Records for the exercise:

----

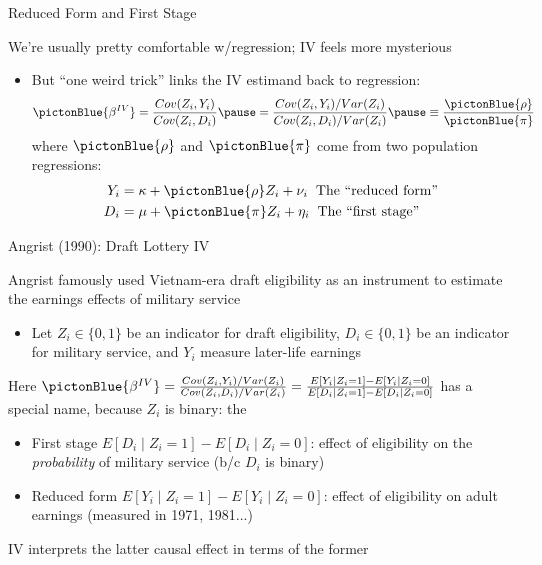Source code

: \documentclass{beamer}
\begin{document}
\begin{frame}{Reduced Form and First Stage}

We're usually pretty comfortable w/regression; IV feels more mysterious\smallskip
\begin{itemize}
\item But ``one weird trick'' links the IV estimand back to regression:
\begin{align*}
\pictonBlue{\beta^{IV}} = \frac{Cov(Z_i,Y_i)}{Cov(Z_i,D_i)} \pause = \frac{Cov(Z_i,Y_i)/Var(Z_i)}{Cov(Z_i,D_i)/Var(Z_i)} \pause \equiv \frac{\pictonBlue{\rho}}{\pictonBlue{\pi}}
\end{align*}
where $\pictonBlue{\rho}$ and $\pictonBlue{\pi}$ come from two population regressions:
\begin{align*}
Y_i &= \kappa+ \pictonBlue{\rho} Z_i + \nu_i \hspace{0.2cm}\text{The ``reduced form''}\\
D_i &= \mu + \pictonBlue{\pi} Z_i + \eta_i\hspace{0.2cm}\text{The ``first stage''}
\end{align*}
\end{itemize}

\end{frame}

\begin{frame}{Angrist (1990): Draft Lottery IV}

Angrist famously used Vietnam-era draft eligibility as an instrument to estimate the earnings effects of military service 
\begin{itemize}
\item Let $Z_i\in\{0,1\}$ be an indicator for draft eligibility, $D_i\in\{0,1\}$ be an indicator for military service, and $Y_i$ measure later-life earnings
\end{itemize}\medskip\pause

Here $\pictonBlue{\beta^{IV}} = \frac{Cov(Z_i,Y_i)/Var(Z_i)}{Cov(Z_i,D_i)/Var(Z_i)} = \frac{E[Y_i\mid Z_i=1]-E[Y_i\mid Z_i=0]}{E[D_i\mid Z_i=1]-E[D_i\mid Z_i=0]}$ has a special name, because $Z_i$ is binary: the \pause{}
\begin{itemize}
\item First stage $E[D_i\mid Z_i=1]-E[D_i\mid Z_i=0]$: effect of eligibility on the \emph{probability} of military service (b/c $D_i$ is binary)
\item Reduced form $E[Y_i\mid Z_i=1]-E[Y_i\mid Z_i=0]$: effect of eligibility on adult earnings (measured in 1971, 1981...)
\end{itemize}\medskip\pause

IV interprets the latter causal effect in terms of the former
\end{frame}
\end{document}
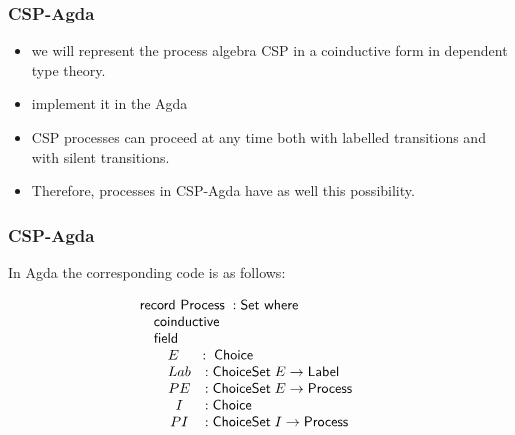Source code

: \documentclass{beamer}
\newcommand{\ar}{\rightarrow}
\newcommand{\wheresf}{\mathsf{where}}
\newcommand{\Set}{\mathsf{Set}}
\newcommand{\record}{\mathsf{record}}
\newcommand{\coinductive}{\mathsf{coinductive}}
\newcommand{\field}{\mathsf{field}}
\newcommand{\Process}{\mathsf{Process}}
\newcommand{\Choice}{\mathsf{Choice}}
\newcommand{\ChoiceSet}{\mathsf{ChoiceSet}}
\newcommand{\Label}{\mathsf{Label}}
\begin{document}







\begin{frame}
\frametitle{CSP-Agda}

\begin{itemize}

\item we will represent the process algebra CSP in a coinductive form in dependent type theory.

\item implement it in the Agda

\item CSP processes can proceed at any time both
with labelled transitions and with silent transitions.

\item Therefore, processes in CSP-Agda
have as well this possibility.


\end{itemize}
\end{frame}




\begin{frame}
\frametitle{CSP-Agda}

In Agda the corresponding code is as follows: %

\[\begin{array}[t]{@{}l} 
\record\ \Process\;: \Set\ \wheresf  \\
\mbox{\quad}
\begin{array}[t]{@{}lcl} 
\coinductive \\
\field \\
\mbox{\quad} \begin{array}[t]{@{}l} E \; \; \;\; \; : \; \Choice\\
\begin{array}[t]{@{}cl@{}lcl} 
 Lab  &:& \; \ChoiceSet \;E \ar \Label\\
 PE   &:& \; \ChoiceSet\;E \ar \Process\\
 I    &:&\;  \Choice\\
 PI   &:& \; \ChoiceSet \;I  \ar \Process\\

\end{array} 
\end{array} 
\end{array} 
\end{array} \]


\end{frame}
\end{document}
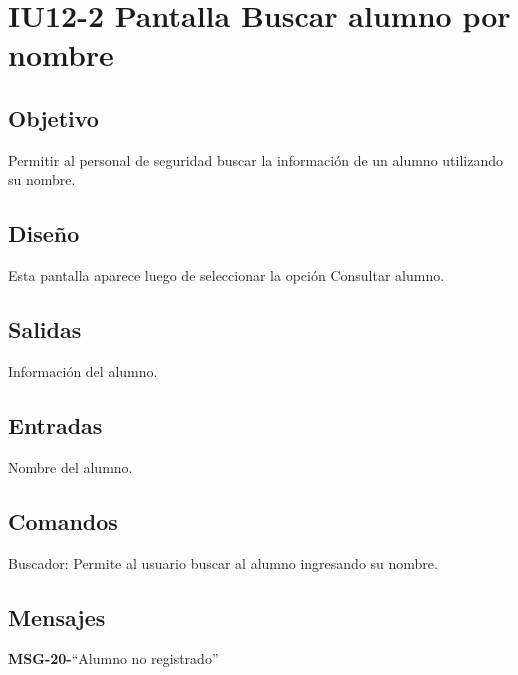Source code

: \section{IU12-2 Pantalla Buscar alumno por nombre}

\subsection{Objetivo}
Permitir al personal de seguridad buscar la información de un alumno utilizando su nombre. 

\subsection{Diseño}
Esta pantalla  aparece luego de seleccionar la opción Consultar alumno. 


\subsection{Salidas}
Información del alumno.

\subsection{Entradas}
Nombre del alumno. 

\subsection{Comandos}
Buscador: Permite al usuario buscar al alumno ingresando su nombre. 

\subsection{Mensajes}

\begin{Citemize}
	\item {\bf MSG-20-}{``Alumno no registrado''}
\end{Citemize}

----

Exercise requirements: Please tally how many lines in the listing above contain the word "military", and answer with the figure alone.

Result of this task: 3